#DesmetC now has 10912 tests of its arithmetic and logical operations. This approach continues to turn up bugs, which I then fix.
#DesmetC now has 10912 tests of its arithmetic and logical operations. This approach continues to turn up bugs, which I then fix.
On the plus side I seem to have corrected lots of #DesmetC mul/div/mod bugs in one fell swoop by rewriting the relevant part of its codegen, lmao. So many type hacks, gone.
On the minus side, I think now I might be finding some bugs in #OpenWatcom C, which was supposed to be my infallible test oracle, dammit ;D
realized my now-thousands of #DesmetC binop expression evaluation test cases are still all just variable [op] variable cases, and don't exercise variable [op] literal or literal [op] variable at all yet. I know there will be more bugs there, because the compiler does constant folding as an entirely separate code path.
Latest #DesmetC "explorations with machete and torch": the compiler source has numbered constants for each supported C datatype. Normally you'd use enum for this sort of thing, but this codebase used #defines. The constants were numbered in a strange order, and I wanted to re-sort them in the order of the "usual arithmetic conversions", to simplify some logic. This broke code-gen, emitting illegal instructions. Several hours later, I found that CCHAR=1 and CINT=2 were directly used in hex math determining which x86 opcode to emit. When I renumbered those constants, it caused absurd instructions to be generated. After correcting that problem, we are now back to self-hosting o.k.
I'm hoping this will make it possible to retire a bunch of one-off type promotion logic scattered around the compiler, in favor of a few central functions closely mapping to the C89 standard.

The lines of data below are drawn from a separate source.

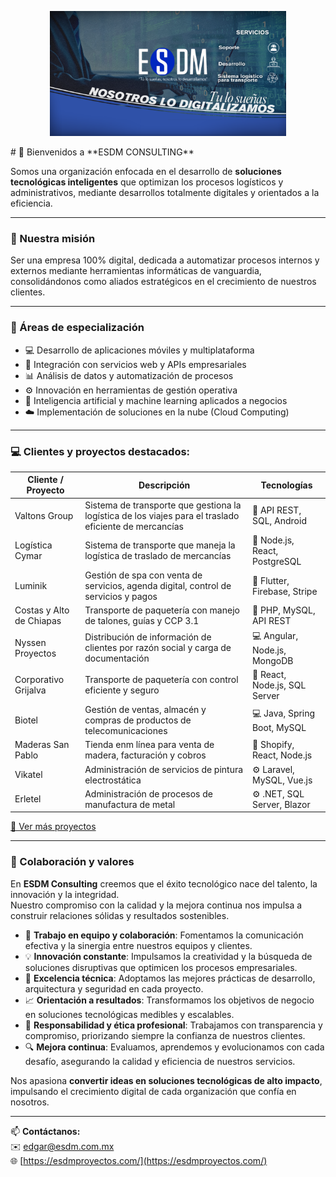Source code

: <p align="center">
  <img src="https://raw.githubusercontent.com/ESDMConsulting/.github/main/profile/esdm_logo_2.png" 
       alt="ESDM Logo" 
       width="75%" 
       height="200"/>
</p>
# 👋 Bienvenidos a **ESDM CONSULTING**

Somos una organización enfocada en el desarrollo de **soluciones tecnológicas inteligentes** que optimizan los procesos logísticos y administrativos, mediante desarrollos totalmente digitales y orientados a la eficiencia.

---

### 🚀 Nuestra misión
Ser una empresa 100% digital, dedicada a automatizar procesos internos y externos mediante herramientas informáticas de vanguardia, consolidándonos como aliados estratégicos en el crecimiento de nuestros clientes.

---

### 🧠 Áreas de especialización
- 💻 Desarrollo de aplicaciones móviles y multiplataforma  
- 🔗 Integración con servicios web y APIs empresariales  
- 📊 Análisis de datos y automatización de procesos  
- ⚙️ Innovación en herramientas de gestión operativa  
- 🤖 Inteligencia artificial y machine learning aplicados a negocios  
- ☁️ Implementación de soluciones en la nube (Cloud Computing)  

---

### 💻 Clientes y proyectos destacados:

| Cliente / Proyecto | Descripción | Tecnologías |
|------------------|------------|-------------|
| Valtons Group | Sistema de transporte que gestiona la logística de los viajes para el traslado eficiente de mercancías | 🚚 API REST, SQL, Android |
| Logística Cymar | Sistema de transporte que maneja la logística de traslado de mercancías | 🚚 Node.js, React, PostgreSQL |
| Luminik | Gestión de spa con venta de servicios, agenda digital, control de servicios y pagos | 📱 Flutter, Firebase, Stripe |
| Costas y Alto de Chiapas | Transporte de paquetería con manejo de talones, guías y CCP 3.1 | 🚚 PHP, MySQL, API REST |
| Nyssen Proyectos | Distribución de información de clientes por razón social y carga de documentación | 💻 Angular, Node.js, MongoDB |
| Corporativo Grijalva | Transporte de paquetería con control eficiente y seguro | 🚚 React, Node.js, SQL Server |
| Biotel | Gestión de ventas, almacén y compras de productos de telecomunicaciones | 💻 Java, Spring Boot, MySQL |
| Maderas San Pablo | Tienda enm línea para venta de madera, facturación y cobros | 🛒 Shopify, React, Node.js |
| Vikatel | Administración de servicios de pintura electrostática | ⚙️ Laravel, MySQL, Vue.js |
| Erletel | Administración de procesos de manufactura de metal | ⚙️ .NET, SQL Server, Blazor |

[🔗 Ver más proyectos](https://github.com/ESDM-Consulting/proyectos)  

---

### 🤝 Colaboración y valores

En **ESDM Consulting** creemos que el éxito tecnológico nace del talento, la innovación y la integridad.  
Nuestro compromiso con la calidad y la mejora continua nos impulsa a construir relaciones sólidas y resultados sostenibles.

- 🤝 **Trabajo en equipo y colaboración**: Fomentamos la comunicación efectiva y la sinergia entre nuestros equipos y clientes.  
- 💡 **Innovación constante**: Impulsamos la creatividad y la búsqueda de soluciones disruptivas que optimicen los procesos empresariales.  
- 🧩 **Excelencia técnica**: Adoptamos las mejores prácticas de desarrollo, arquitectura y seguridad en cada proyecto.  
- 📈 **Orientación a resultados**: Transformamos los objetivos de negocio en soluciones tecnológicas medibles y escalables.  
- 🌱 **Responsabilidad y ética profesional**: Trabajamos con transparencia y compromiso, priorizando siempre la confianza de nuestros clientes.  
- 🔍 **Mejora continua**: Evaluamos, aprendemos y evolucionamos con cada desafío, asegurando la calidad y eficiencia de nuestros servicios.  

Nos apasiona **convertir ideas en soluciones tecnológicas de alto impacto**, impulsando el crecimiento digital de cada organización que confía en nosotros.

---

📫 **Contáctanos:**  
✉️ edgar@esdm.com.mx  
🌐 [https://esdmproyectos.com/](https://esdmproyectos.com/)



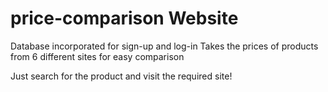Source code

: # price-comparison Website

Database incorporated for sign-up and log-in
Takes the prices of products from 6 different sites for easy comparison

Just search for the product and visit the required site!
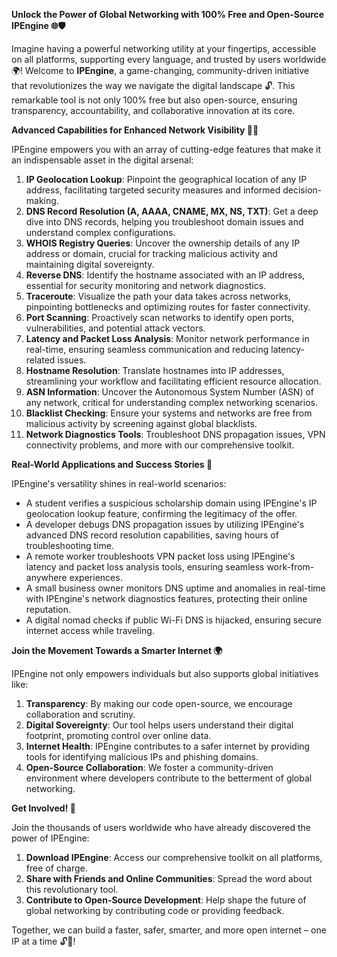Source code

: **Unlock the Power of Global Networking with 100% Free and Open-Source IPEngine 🌐🛡️**

Imagine having a powerful networking utility at your fingertips, accessible on all platforms, supporting every language, and trusted by users worldwide 🌍! Welcome to **IPEngine**, a game-changing, community-driven initiative that revolutionizes the way we navigate the digital landscape 🔓. This remarkable tool is not only 100% free but also open-source, ensuring transparency, accountability, and collaborative innovation at its core.

**Advanced Capabilities for Enhanced Network Visibility 🕵️‍♀️**

IPEngine empowers you with an array of cutting-edge features that make it an indispensable asset in the digital arsenal:

1. **IP Geolocation Lookup**: Pinpoint the geographical location of any IP address, facilitating targeted security measures and informed decision-making.
2. **DNS Record Resolution (A, AAAA, CNAME, MX, NS, TXT)**: Get a deep dive into DNS records, helping you troubleshoot domain issues and understand complex configurations.
3. **WHOIS Registry Queries**: Uncover the ownership details of any IP address or domain, crucial for tracking malicious activity and maintaining digital sovereignty.
4. **Reverse DNS**: Identify the hostname associated with an IP address, essential for security monitoring and network diagnostics.
5. **Traceroute**: Visualize the path your data takes across networks, pinpointing bottlenecks and optimizing routes for faster connectivity.
6. **Port Scanning**: Proactively scan networks to identify open ports, vulnerabilities, and potential attack vectors.
7. **Latency and Packet Loss Analysis**: Monitor network performance in real-time, ensuring seamless communication and reducing latency-related issues.
8. **Hostname Resolution**: Translate hostnames into IP addresses, streamlining your workflow and facilitating efficient resource allocation.
9. **ASN Information**: Uncover the Autonomous System Number (ASN) of any network, critical for understanding complex networking scenarios.
10. **Blacklist Checking**: Ensure your systems and networks are free from malicious activity by screening against global blacklists.
11. **Network Diagnostics Tools**: Troubleshoot DNS propagation issues, VPN connectivity problems, and more with our comprehensive toolkit.

**Real-World Applications and Success Stories 🚀**

IPEngine's versatility shines in real-world scenarios:

* A student verifies a suspicious scholarship domain using IPEngine's IP geolocation lookup feature, confirming the legitimacy of the offer.
* A developer debugs DNS propagation issues by utilizing IPEngine's advanced DNS record resolution capabilities, saving hours of troubleshooting time.
* A remote worker troubleshoots VPN packet loss using IPEngine's latency and packet loss analysis tools, ensuring seamless work-from-anywhere experiences.
* A small business owner monitors DNS uptime and anomalies in real-time with IPEngine's network diagnostics features, protecting their online reputation.
* A digital nomad checks if public Wi-Fi DNS is hijacked, ensuring secure internet access while traveling.

**Join the Movement Towards a Smarter Internet 🌍**

IPEngine not only empowers individuals but also supports global initiatives like:

1. **Transparency**: By making our code open-source, we encourage collaboration and scrutiny.
2. **Digital Sovereignty**: Our tool helps users understand their digital footprint, promoting control over online data.
3. **Internet Health**: IPEngine contributes to a safer internet by providing tools for identifying malicious IPs and phishing domains.
4. **Open-Source Collaboration**: We foster a community-driven environment where developers contribute to the betterment of global networking.

**Get Involved! 🌟**

Join the thousands of users worldwide who have already discovered the power of IPEngine:

1. **Download IPEngine**: Access our comprehensive toolkit on all platforms, free of charge.
2. **Share with Friends and Online Communities**: Spread the word about this revolutionary tool.
3. **Contribute to Open-Source Development**: Help shape the future of global networking by contributing code or providing feedback.

Together, we can build a faster, safer, smarter, and more open internet – one IP at a time 🔓🚀!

After all my testing, how many bugs can #DesmetC math expressions still have? Well... the next problem is that the result type doesn't always match the behavior required in C89 §3.2.1.5 Usual arithmetic conversions. Like if you do int + unsigned, there are circumstances where the result might be int, not unsigned as would be standard.
My tests weren't catching this because they were all structured like,
int i;
unsigned j, k;
k = i + j;
// now test the value of k against expectations
where the assignment coerced the result to a particular type. This meant tests weren't checking the result's "natural" type, and sometimes that was wrong.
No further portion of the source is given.